Records from a data source:
BEGIN

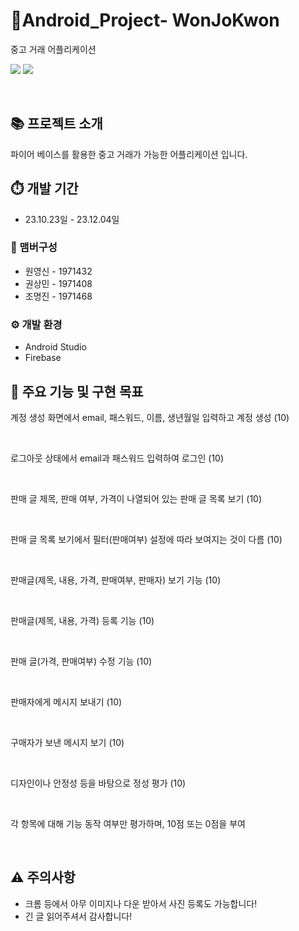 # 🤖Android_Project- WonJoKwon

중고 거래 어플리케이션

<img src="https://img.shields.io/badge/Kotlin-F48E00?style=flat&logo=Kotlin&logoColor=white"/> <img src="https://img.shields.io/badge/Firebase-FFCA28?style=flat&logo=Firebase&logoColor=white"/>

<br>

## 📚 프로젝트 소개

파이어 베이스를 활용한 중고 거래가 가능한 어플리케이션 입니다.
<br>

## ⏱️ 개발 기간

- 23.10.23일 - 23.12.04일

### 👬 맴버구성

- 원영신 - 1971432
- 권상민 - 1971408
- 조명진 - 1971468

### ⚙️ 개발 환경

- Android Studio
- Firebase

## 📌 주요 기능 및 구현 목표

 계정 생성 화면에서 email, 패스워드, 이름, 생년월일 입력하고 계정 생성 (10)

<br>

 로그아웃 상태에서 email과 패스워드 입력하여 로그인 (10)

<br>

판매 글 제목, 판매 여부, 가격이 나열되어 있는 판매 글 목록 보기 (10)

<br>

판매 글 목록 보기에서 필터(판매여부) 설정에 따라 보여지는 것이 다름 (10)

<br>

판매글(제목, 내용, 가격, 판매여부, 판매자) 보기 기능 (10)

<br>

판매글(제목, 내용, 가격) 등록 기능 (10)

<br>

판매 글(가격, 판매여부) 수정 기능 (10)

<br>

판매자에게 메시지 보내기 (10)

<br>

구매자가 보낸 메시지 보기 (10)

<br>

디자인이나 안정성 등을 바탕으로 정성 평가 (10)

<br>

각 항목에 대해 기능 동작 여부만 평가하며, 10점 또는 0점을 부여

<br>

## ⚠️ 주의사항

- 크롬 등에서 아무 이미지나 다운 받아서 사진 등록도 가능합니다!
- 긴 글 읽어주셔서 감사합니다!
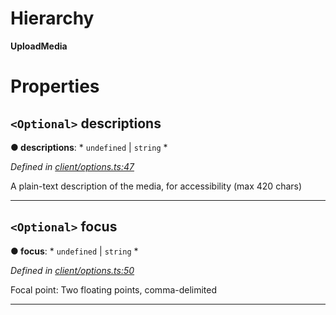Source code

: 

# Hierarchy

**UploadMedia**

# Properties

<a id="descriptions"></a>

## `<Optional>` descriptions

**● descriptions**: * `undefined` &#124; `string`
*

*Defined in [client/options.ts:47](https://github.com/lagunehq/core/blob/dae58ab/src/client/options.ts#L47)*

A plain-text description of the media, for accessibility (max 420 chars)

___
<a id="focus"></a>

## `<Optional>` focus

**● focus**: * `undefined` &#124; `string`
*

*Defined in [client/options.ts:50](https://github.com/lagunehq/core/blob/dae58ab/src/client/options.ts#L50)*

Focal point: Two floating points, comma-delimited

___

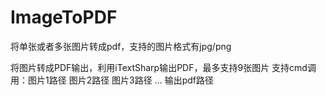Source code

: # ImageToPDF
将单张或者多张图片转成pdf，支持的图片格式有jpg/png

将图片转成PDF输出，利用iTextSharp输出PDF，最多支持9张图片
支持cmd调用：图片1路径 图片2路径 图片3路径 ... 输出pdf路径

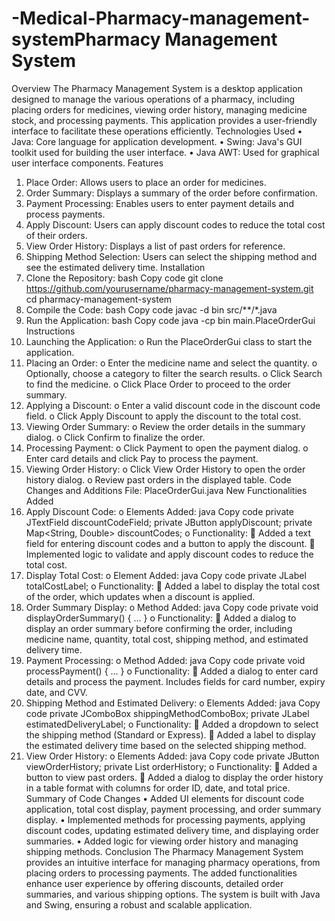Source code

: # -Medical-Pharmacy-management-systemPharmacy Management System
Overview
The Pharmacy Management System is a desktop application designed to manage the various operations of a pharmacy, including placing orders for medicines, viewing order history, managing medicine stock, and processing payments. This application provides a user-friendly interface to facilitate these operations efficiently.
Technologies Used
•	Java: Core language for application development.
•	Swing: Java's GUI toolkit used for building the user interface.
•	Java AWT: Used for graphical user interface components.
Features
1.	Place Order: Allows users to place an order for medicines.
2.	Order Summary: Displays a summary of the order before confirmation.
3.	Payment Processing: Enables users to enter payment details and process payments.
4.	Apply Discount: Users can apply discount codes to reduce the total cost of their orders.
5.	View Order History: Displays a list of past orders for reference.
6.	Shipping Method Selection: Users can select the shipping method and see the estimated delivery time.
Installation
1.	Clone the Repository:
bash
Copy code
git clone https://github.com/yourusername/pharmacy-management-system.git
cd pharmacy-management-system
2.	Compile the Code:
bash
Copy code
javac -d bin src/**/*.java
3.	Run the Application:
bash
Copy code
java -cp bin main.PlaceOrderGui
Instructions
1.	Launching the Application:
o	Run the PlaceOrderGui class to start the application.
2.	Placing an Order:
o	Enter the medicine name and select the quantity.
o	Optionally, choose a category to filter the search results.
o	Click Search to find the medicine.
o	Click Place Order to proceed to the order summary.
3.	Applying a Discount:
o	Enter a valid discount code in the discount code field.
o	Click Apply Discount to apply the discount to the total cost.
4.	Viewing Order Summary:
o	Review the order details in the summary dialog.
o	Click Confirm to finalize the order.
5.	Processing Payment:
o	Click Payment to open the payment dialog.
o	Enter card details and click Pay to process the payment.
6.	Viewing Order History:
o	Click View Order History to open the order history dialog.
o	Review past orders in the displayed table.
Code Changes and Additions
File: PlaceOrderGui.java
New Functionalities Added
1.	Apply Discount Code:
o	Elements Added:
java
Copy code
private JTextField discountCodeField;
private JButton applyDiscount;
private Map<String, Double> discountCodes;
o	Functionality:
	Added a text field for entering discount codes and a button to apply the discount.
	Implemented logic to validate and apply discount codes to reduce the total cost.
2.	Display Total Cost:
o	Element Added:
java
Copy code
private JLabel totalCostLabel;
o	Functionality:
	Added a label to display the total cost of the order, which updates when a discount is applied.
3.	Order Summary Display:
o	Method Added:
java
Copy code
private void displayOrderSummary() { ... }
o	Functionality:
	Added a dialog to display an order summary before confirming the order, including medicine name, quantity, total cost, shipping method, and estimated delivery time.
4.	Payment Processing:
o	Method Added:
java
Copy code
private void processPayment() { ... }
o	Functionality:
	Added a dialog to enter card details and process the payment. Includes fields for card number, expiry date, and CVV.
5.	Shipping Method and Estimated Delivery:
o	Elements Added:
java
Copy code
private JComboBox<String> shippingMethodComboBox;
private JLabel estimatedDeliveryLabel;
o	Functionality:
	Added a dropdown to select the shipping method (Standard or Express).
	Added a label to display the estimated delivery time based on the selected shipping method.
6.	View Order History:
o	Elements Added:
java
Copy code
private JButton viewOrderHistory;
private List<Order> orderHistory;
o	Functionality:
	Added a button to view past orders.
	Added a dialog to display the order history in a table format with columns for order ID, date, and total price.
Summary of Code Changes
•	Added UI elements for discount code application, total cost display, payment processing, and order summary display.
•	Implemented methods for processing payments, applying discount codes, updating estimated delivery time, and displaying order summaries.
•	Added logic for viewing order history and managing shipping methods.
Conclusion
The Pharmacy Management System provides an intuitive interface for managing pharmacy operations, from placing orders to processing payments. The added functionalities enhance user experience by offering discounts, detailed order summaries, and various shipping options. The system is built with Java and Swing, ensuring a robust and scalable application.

END

● **Task details**: The required answer is each line of the entries containing the string "private".

● **Output**:
private JTextField discountCodeField;
private JButton applyDiscount;
private Map<String, Double> discountCodes;
private JLabel totalCostLabel;
private void displayOrderSummary() { ... }
private void processPayment() { ... }
private JComboBox<String> shippingMethodComboBox;
private JLabel estimatedDeliveryLabel;
private JButton viewOrderHistory;
private List<Order> orderHistory;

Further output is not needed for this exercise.